The ruling will allow states to draw zigzagging boundaries that consolidate voters of a particular race, as long as officials can justify their plans with reasons other than race. Those reasons can include party politics or other interests that bind people together. What states cannot do, the court has said, is use race as the main factor in such decisions.
Many redistricting analysts say that, overall, the court still has tough standards for the creation of black or other ''minority majority'' districts. Since 1993, the court generally has opposed such districts. Justices say they perpetuate stereotypes and the patterns of bloc voting they were intended to remedy.
By a 5-4 vote Wednesday, the justices upheld a winding North Carolina congressional district that consolidated large black populations from urban areas. The justices reversed a lower court's decision that the district was an unconstitutional racial gerrymander.

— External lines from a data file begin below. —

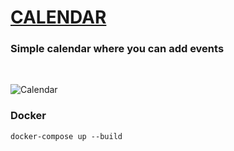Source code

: # [CALENDAR](https://calend4r.herokuapp.com/)

### Simple calendar where you can add events

<br>

![Calendar](https://github.com/erickferreir4/color_pallet/blob/master/app/assets/imgs/calendar.png?raw=true)


### Docker

```
docker-compose up --build
```
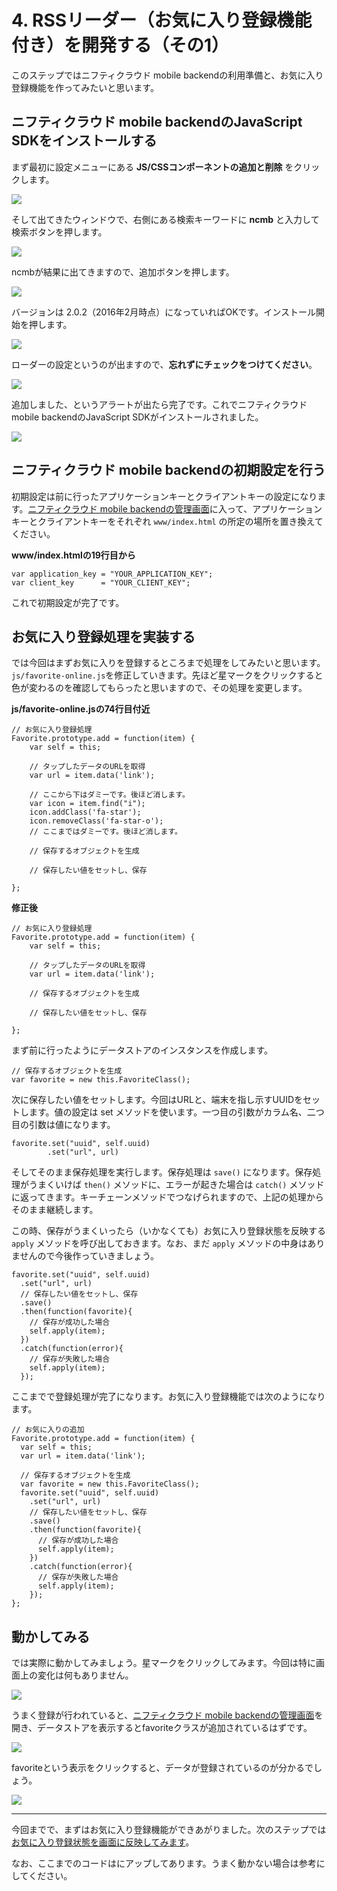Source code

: # 4. RSSリーダー（お気に入り登録機能付き）を開発する（その1）

このステップではニフティクラウド mobile backendの利用準備と、お気に入り登録機能を作ってみたいと思います。

## ニフティクラウド mobile backendのJavaScript SDKをインストールする

まず最初に設定メニューにある **JS/CSSコンポーネントの追加と削除** をクリックします。

![](images/4/4-10.png)

そして出てきたウィンドウで、右側にある検索キーワードに **ncmb** と入力して検索ボタンを押します。

![](images/4/4-9.png)

ncmbが結果に出てきますので、追加ボタンを押します。

![](images/4/4-8.png)

バージョンは 2.0.2（2016年2月時点）になっていればOKです。インストール開始を押します。

![](images/4/4-7.png)

ローダーの設定というのが出ますので、**忘れずにチェックをつけてください**。

![](images/4/4-5.png)

追加しました、というアラートが出たら完了です。これでニフティクラウド mobile backendのJavaScript SDKがインストールされました。

![](images/4/4-4.png)

## ニフティクラウド mobile backendの初期設定を行う

初期設定は前に行ったアプリケーションキーとクライアントキーの設定になります。[ニフティクラウド mobile backendの管理画面](http://console.mb.cloud.nifty.com/)に入って、アプリケーションキーとクライアントキーをそれぞれ `www/index.html` の所定の場所を置き換えてください。

**www/index.htmlの19行目から**

```
var application_key = "YOUR_APPLICATION_KEY";
var client_key      = "YOUR_CLIENT_KEY";
```

これで初期設定が完了です。

## お気に入り登録処理を実装する

では今回はまずお気に入りを登録するところまで処理をしてみたいと思います。`js/favorite-online.js`を修正していきます。先ほど星マークをクリックすると色が変わるのを確認してもらったと思いますので、その処理を変更します。

**js/favorite-online.jsの74行目付近**

```
// お気に入り登録処理
Favorite.prototype.add = function(item) {
    var self = this;
    
    // タップしたデータのURLを取得
    var url = item.data('link');
    
    // ここから下はダミーです。後ほど消します。
    var icon = item.find("i");
    icon.addClass('fa-star');
    icon.removeClass('fa-star-o');
    // ここまではダミーです。後ほど消します。
    
    // 保存するオブジェクトを生成
    
    // 保存したい値をセットし、保存

};
```

**修正後**

```
// お気に入り登録処理
Favorite.prototype.add = function(item) {
    var self = this;
    
    // タップしたデータのURLを取得
    var url = item.data('link');
    
    // 保存するオブジェクトを生成
    
    // 保存したい値をセットし、保存

};
```

まず前に行ったようにデータストアのインスタンスを作成します。

```
// 保存するオブジェクトを生成
var favorite = new this.FavoriteClass();
```

次に保存したい値をセットします。今回はURLと、端末を指し示すUUIDをセットします。値の設定は set メソッドを使います。一つ目の引数がカラム名、二つ目の引数は値になります。

```
favorite.set("uuid", self.uuid)
        .set("url", url)
```

そしてそのまま保存処理を実行します。保存処理は `save()` になります。保存処理がうまくいけば `then()` メソッドに、エラーが起きた場合は `catch()` メソッドに返ってきます。キーチェーンメソッドでつなげられますので、上記の処理からそのまま継続します。

この時、保存がうまくいったら（いかなくても）お気に入り登録状態を反映する `apply` メソッドを呼び出しておきます。なお、まだ `apply` メソッドの中身はありませんので今後作っていきましょう。

```
favorite.set("uuid", self.uuid)
  .set("url", url)
  // 保存したい値をセットし、保存
  .save()
  .then(function(favorite){
    // 保存が成功した場合
    self.apply(item);
  })
  .catch(function(error){
    // 保存が失敗した場合
    self.apply(item);
  });
```

ここまでで登録処理が完了になります。お気に入り登録機能では次のようになります。

```
// お気に入りの追加
Favorite.prototype.add = function(item) {
  var self = this;
  var url = item.data('link');

  // 保存するオブジェクトを生成
  var favorite = new this.FavoriteClass();
  favorite.set("uuid", self.uuid)
    .set("url", url)
    // 保存したい値をセットし、保存
    .save()
    .then(function(favorite){
      // 保存が成功した場合
      self.apply(item);
    })
    .catch(function(error){
      // 保存が失敗した場合
      self.apply(item);
    });
};
```

## 動かしてみる

では実際に動かしてみましょう。星マークをクリックしてみます。今回は特に画面上の変化は何もありません。

![](images/4/4-3.png)

うまく登録が行われていると、[ニフティクラウド mobile backendの管理画面](https://console.mb.cloud.nifty.com/)を開き、データストアを表示するとfavoriteクラスが追加されているはずです。

![](images/4/4-2.png)

favoriteという表示をクリックすると、データが登録されているのが分かるでしょう。

![](images/4/4-1.png)

----

今回までで、まずはお気に入り登録機能ができあがりました。次のステップでは[お気に入り登録状態を画面に反映してみます](./5.md)。

なお、ここまでのコードは[]()にアップしてあります。うまく動かない場合は参考にしてください。
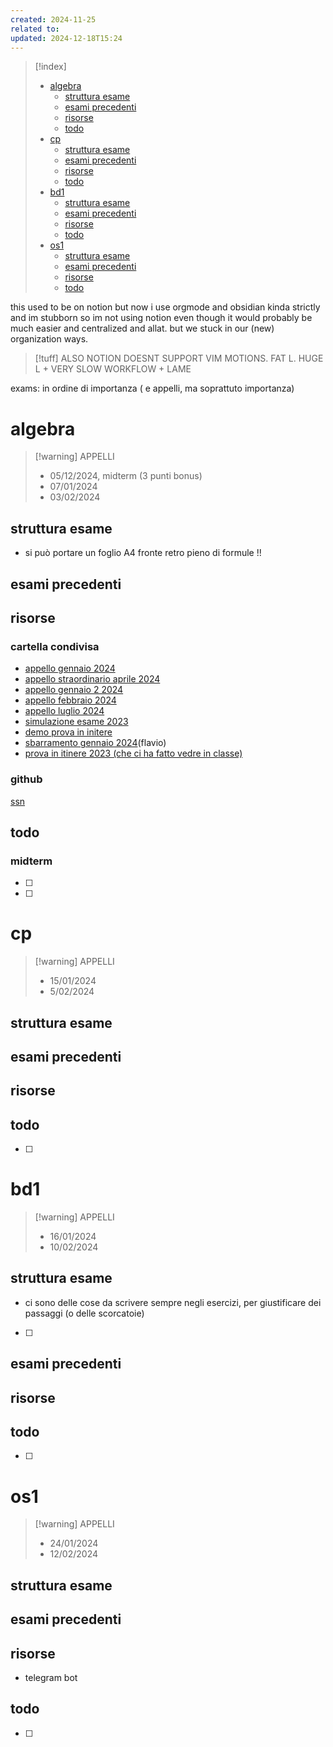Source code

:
 ```yaml
---
created: 2024-11-25
related to: 
updated: 2024-12-18T15:24
---
```

>[!index]
>>
>- [algebra](#algebra)
>	- [struttura esame](#struttura%20esame)
>	- [esami precedenti](#esami%20precedenti)
>	- [risorse](#risorse)
>	- [todo](#todo)
>- [cp](#cp)
>	- [struttura esame](#struttura%20esame)
>	- [esami precedenti](#esami%20precedenti)
>	- [risorse](#risorse)
>	- [todo](#todo)
>- [bd1](#bd1)
>	- [struttura esame](#struttura%20esame)
>	- [esami precedenti](#esami%20precedenti)
>	- [risorse](#risorse)
>	- [todo](#todo)
>- [os1](#os1)
>	- [struttura esame](#struttura%20esame)
>	- [esami precedenti](#esami%20precedenti)
>	- [risorse](#risorse)
>	- [todo](#todo)

this used to be on notion but now i use orgmode and obsidian kinda strictly and im stubborn so im not using notion even though it would probably be much easier and centralized and allat. but we stuck in our (new) organization ways. 
>[!tuff] ALSO NOTION DOESNT SUPPORT VIM MOTIONS. FAT L. HUGE L + VERY SLOW WORKFLOW + LAME

exams: in ordine di importanza ( e appelli, ma soprattuto importanza)
# algebra
>[!warning] APPELLI 
>- 05/12/2024, midterm (3 punti bonus)
>- 07/01/2024
>- 03/02/2024
## struttura esame
- si può portare un foglio A4 fronte retro pieno di formule !!
## esami precedenti 
## risorse
### cartella condivisa
- [appello gennaio 2024](https://drive.google.com/drive/folders/1IBBff-5DaA1tpisj7XJSW9FGGEKoE26N)
- [appello straordinario aprile 2024](https://drive.google.com/drive/folders/1IBBff-5DaA1tpisj7XJSW9FGGEKoE26N)
- [appello gennaio 2 2024](https://drive.google.com/drive/folders/1IBBff-5DaA1tpisj7XJSW9FGGEKoE26N)
- [appello febbraio 2024](https://drive.google.com/drive/folders/1IBBff-5DaA1tpisj7XJSW9FGGEKoE26N)
- [appello luglio 2024](https://drive.google.com/drive/folders/1IBBff-5DaA1tpisj7XJSW9FGGEKoE26N)
- [simulazione esame 2023](https://drive.google.com/drive/folders/1IBBff-5DaA1tpisj7XJSW9FGGEKoE26N)
- [demo prova in initere](https://drive.google.com/drive/folders/1IBBff-5DaA1tpisj7XJSW9FGGEKoE26N)
- [sbarramento gennaio 2024](https://drive.google.com/drive/folders/1IBBff-5DaA1tpisj7XJSW9FGGEKoE26N)(flavio)
- [prova in itinere 2023 (che ci ha fatto vedre in classe)](https://drive.google.com/drive/folders/1IBBff-5DaA1tpisj7XJSW9FGGEKoE26N)
### github 
[ssn](https://github.com/sapienzastudentsnetwork/algebra/blob/main/pellarin/README.md#aa-202425-pellarin-mz)
## todo
### midterm
- [ ] 
- [ ] 
# cp
>[!warning] APPELLI 
>- 15/01/2024
>- 5/02/2024
## struttura esame
## esami precedenti 
## risorse
## todo
- [ ] 
# bd1
>[!warning] APPELLI 
>- 16/01/2024
>- 10/02/2024
## struttura esame
- ci sono delle cose da scrivere sempre negli esercizi, per giustificare dei passaggi (o delle scorcatoie)
- [ ] 
## esami precedenti 
## risorse
## todo
- [ ] 
# os1
>[!warning] APPELLI 
>- 24/01/2024
>- 12/02/2024
## struttura esame
## esami precedenti 
## risorse
- telegram bot
## todo
- [ ]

The ruling was the latest to show how critical Justice Sandra Day O'Connor is in deciding the court's hottest cases, particularly on divisive questions of race. The conservative justice is the architect of the court's rationale for scrutinizing voting districts that consolidate minorities, and has voted to reject majority-black districts in other states.
But Wednesday she agreed with the more liberal justices that the motivation of North Carolina legislators was not ''predominantly'' race and that other traditional map-drawing factors, such as protecting incumbents, were overriding. The court said that when white voters challenge a heavily black district as unconstitutional, they must show that lawmakers could have achieved their legitimate political objectives without fusing minority communities.
Justice Stephen Breyer wrote the majority opinion. It was the second time in the past year that the newest justice, who joined the court in 1994, was able to persuade O'Connor to join liberal justices on a difficult issue. Last June, she signed his opinion to strike down state bans on a rare procedure that opponents call ''partial-birth'' abortion.
''This is very good news for state legislatures as they begin the complex redistricting process,'' says Walter Dellinger, a former U.S. solicitor general who argued the state's case. ''The court has given states a good bit of breathing room. If the decision had gone the other way, states might have reduced the number of blacks in a district'' to be safe from lawsuits, such as the one white voters brought against North Carolina.
Robinson Everett, who represented the white voters, says the ruling ''is an invitation to evade the principle of equal protection embodied in (prior cases) by creating an easy way to conceal a racial motive. You can always say that we did it for political reasons because the most reliable Democratic voters were African-American.''
But the high court did not retreat from prior rulings that invite challenges to districts that appear to group voters by race. It also reinforced the rule that race may not be the ''predominant'' factor in drawing the lines of the congressional district.
State redistricting experts say the ruling gives Democrats and Republicans the opening to racially gerrymander, as long as they can support their redrawn districts with voting-pattern data.
Breyer's opinion relied heavily on the fact that North Carolina wanted to help a Democratic incumbent by linking areas that voted reliably Democratic and happened to be black.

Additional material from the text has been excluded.